A binding can be thought of as a named box that can contain either 0 or 1 values. Thus, when a new Julia session is launched, the name a has no value associated with it: it is an empty container. But after executing the line, a = 1, the name has a value: the container now has one element in it. Being a container, the name is distinct from its contents. As such, the name can be rebound by a later operation: the line a = 2 will change the contents of the box called a to refer to the value 2.

The fact that bindings behave like containers becomes a source of confusion when the value of a binding is itself a container:

1
a = [1, 2, 3]

In this case, the value associated with the name a is the identifier of an array that happens to have the values 1, 2, and 3 in it. But if the contents of that array are changed, the name a will still refer to the same array — because the value associated with a is not the contents of the array, but the identifier of the array.

As such, there is a very large difference between the following two operations:

1
2
a[1] = 10
a = [1, 2]
  • In the first case, we are changing the contents of the array that a refers to.
  • In the second case, we are changing which array a refers to.
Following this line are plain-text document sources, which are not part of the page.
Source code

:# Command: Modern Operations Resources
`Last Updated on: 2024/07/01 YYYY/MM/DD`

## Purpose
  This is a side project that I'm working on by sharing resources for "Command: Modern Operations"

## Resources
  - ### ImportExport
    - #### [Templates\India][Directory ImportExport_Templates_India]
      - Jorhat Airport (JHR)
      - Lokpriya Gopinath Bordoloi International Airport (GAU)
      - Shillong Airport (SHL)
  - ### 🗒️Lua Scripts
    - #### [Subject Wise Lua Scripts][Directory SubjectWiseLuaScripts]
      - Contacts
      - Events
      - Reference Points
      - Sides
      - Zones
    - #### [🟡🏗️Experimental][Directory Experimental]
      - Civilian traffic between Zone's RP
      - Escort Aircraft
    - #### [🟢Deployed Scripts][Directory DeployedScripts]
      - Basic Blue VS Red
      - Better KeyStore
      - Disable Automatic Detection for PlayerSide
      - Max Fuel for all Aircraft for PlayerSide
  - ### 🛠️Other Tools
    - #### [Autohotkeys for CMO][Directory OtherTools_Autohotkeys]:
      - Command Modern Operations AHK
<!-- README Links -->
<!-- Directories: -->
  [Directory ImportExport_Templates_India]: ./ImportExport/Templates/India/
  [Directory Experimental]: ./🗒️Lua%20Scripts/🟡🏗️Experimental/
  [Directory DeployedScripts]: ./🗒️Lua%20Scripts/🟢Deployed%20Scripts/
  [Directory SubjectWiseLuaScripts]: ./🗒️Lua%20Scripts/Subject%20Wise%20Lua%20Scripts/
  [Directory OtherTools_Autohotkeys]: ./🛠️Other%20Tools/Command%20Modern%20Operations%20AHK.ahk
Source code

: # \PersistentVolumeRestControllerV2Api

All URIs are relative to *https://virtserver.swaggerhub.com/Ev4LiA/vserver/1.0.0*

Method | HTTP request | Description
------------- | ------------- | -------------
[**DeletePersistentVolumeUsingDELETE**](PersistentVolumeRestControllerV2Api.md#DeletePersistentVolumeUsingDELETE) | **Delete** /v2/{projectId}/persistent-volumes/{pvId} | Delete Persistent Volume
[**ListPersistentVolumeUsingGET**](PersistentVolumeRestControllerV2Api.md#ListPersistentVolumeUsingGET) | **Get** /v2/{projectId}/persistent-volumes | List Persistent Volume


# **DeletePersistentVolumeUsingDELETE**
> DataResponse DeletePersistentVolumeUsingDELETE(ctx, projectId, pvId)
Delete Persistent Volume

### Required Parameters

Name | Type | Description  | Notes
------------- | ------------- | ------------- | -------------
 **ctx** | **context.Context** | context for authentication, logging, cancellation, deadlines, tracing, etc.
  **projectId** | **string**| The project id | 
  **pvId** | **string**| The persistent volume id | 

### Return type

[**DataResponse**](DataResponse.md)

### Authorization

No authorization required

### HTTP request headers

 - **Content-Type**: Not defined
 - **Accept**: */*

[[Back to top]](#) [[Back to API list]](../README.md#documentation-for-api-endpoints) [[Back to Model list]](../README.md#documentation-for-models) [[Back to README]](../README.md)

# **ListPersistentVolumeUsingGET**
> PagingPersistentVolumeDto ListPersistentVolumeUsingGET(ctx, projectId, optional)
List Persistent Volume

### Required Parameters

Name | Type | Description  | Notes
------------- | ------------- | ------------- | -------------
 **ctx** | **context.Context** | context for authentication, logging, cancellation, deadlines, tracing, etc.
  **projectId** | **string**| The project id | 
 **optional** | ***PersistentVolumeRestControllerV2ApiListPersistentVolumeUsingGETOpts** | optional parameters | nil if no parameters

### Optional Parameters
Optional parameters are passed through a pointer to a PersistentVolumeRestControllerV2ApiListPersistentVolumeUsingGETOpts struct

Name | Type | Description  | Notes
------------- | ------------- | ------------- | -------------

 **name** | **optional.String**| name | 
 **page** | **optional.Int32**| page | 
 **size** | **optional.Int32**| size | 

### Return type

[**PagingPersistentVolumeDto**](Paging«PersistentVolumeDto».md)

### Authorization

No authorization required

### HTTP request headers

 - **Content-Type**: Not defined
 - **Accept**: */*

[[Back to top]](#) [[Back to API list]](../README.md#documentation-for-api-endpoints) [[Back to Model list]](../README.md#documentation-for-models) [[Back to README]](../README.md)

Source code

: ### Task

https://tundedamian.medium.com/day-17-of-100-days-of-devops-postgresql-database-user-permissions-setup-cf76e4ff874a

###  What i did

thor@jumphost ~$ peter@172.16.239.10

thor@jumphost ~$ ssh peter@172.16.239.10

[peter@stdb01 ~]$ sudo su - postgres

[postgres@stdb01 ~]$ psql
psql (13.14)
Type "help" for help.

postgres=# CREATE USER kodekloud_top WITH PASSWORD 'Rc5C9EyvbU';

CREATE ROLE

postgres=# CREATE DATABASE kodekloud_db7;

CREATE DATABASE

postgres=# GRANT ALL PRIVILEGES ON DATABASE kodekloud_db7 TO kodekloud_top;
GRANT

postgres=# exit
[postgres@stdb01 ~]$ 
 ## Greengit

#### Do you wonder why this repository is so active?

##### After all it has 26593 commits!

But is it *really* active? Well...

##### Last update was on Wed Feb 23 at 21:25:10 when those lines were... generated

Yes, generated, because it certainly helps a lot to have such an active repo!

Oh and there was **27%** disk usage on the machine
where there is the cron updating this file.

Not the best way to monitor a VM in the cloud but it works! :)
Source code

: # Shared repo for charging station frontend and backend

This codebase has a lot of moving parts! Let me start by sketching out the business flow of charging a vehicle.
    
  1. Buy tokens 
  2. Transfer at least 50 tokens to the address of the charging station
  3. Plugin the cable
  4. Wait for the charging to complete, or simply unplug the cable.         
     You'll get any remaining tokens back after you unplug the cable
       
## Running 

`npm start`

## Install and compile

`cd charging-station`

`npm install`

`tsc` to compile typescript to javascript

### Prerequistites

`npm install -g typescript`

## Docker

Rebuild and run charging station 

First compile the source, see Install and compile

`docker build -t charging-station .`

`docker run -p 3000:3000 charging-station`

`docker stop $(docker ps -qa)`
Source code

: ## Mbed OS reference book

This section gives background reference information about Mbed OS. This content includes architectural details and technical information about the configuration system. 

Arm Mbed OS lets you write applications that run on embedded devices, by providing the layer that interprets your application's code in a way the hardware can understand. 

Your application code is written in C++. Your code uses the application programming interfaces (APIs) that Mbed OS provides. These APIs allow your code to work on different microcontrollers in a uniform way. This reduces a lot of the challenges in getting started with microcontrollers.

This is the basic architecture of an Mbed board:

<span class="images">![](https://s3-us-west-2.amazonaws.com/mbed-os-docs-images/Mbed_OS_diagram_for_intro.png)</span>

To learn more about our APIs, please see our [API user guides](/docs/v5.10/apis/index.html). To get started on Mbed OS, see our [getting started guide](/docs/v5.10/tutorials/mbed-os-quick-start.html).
In this second case, we are actually creating a brand new container as an intermediate step to changing the binding of a. This new container has, as its initial contents, the values 1 and 2. After creating this new container, the name a is changed to refer to the value that is the identifier of this new container.

This is why the two functions at the start of this post behave so differently: one mutates the contents of an array, while the other mutates which array a name refers to. Because variable names in functions are local, changing bindings inside of a function does not change the bindings outside of that function. Thus, the function bar! does not behave as some would hope. To change the contents of an array wholesale, you must not change bindings: you must change the contents of the array. To do that, bar! should be written as:

1
2
3
4
function bar!(a)
    a[:] = [1, 2]
    return
end

The notation a[:] allows one to talk about the contents of an array, rather than its identifier. In general, you should not expect that you can change the contents of any container without employing some indexing syntax that allows you to talk about the contents of the container, rather than the container itself.